In this new method, I start with the same tesselated curve as before. Only now, I generate 3 different quadstrips. The first one I generate very wide, then rasterize into one buffer as elevation gradients. Like so:
I generate a second quad strip that is much narrower than the first, then use this second quadstrip in conjunction with the wide one to rasterize a blending map into a second buffer. This blending map specifies a fall-off for the road bed, to blend the road elevation gradient with the map heightmap. The blend map is rasterized so that the center strip of the road is fully white (meaning, that 100% of the final map elevation in these areas comes from the road elevation map) with a fall off to 0 at the edges of the fat quadstrip. Something like this:
I then perform an operation where I composite the road elevation map with a perlin noise buffer or other noise source, using the blend map to interpolate between the noise map and the road elevations, to get the final map. This has the effect of smoothing out or gradualizing the harsher transitions from rolling terrain to sculpted road bed, eliminating or reducing many of the artifacts previously encountered. The final heightmap may look something like this:
The third quadstrip is created to be even narrower than the second, and is used for laying down the road terrain.
Some new shots of this technique in action show subtle yet significant differences in how the road carves it's way through the terrain. Sharp, high causeways are mostly eliminated, and vastly reduced in jarring visual impact where encountered. Carved canyons also are not so sharp and abrupt.

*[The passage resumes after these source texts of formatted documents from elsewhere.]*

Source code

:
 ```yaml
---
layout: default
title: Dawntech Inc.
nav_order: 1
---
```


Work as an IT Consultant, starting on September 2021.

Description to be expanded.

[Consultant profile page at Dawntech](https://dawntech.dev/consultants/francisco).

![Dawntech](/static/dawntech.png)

I still run into some occasional problems with how quadstrips are built and rendered. Tight, hairpin curves with drastic elevational differences on both sides of the curve result in lots of weird overdraw that causes stair-stepped elevational artifacts to appear at the nexus of the curve; the greater the difference in elevations on either side of the curve, the worse the artifacts are. Wider roadbed quadstrips also magnify the problem. I can lessen the occurrence of such artifacts by more careful selection and modification of roadbed elevation gradients to avoid such drastic changes in elevation.
If I apply turbulence to the generated roadbeds and terrain, the effect is much, much nicer than these shots show, eliminating the strange, smooth, unnatural feel of things. I may or may not post some images of turbulent roads later, depending on how I feel.
That's probably all I'm going to write about roads (unless I post the above-mentioned shots), since after all it isn't a very exciting topic. [grin]
Washu: It's possible that I might release a demo of some sort of this thing sometime. I'll keep that in mind, and maybe try to get to it sometime this week or something.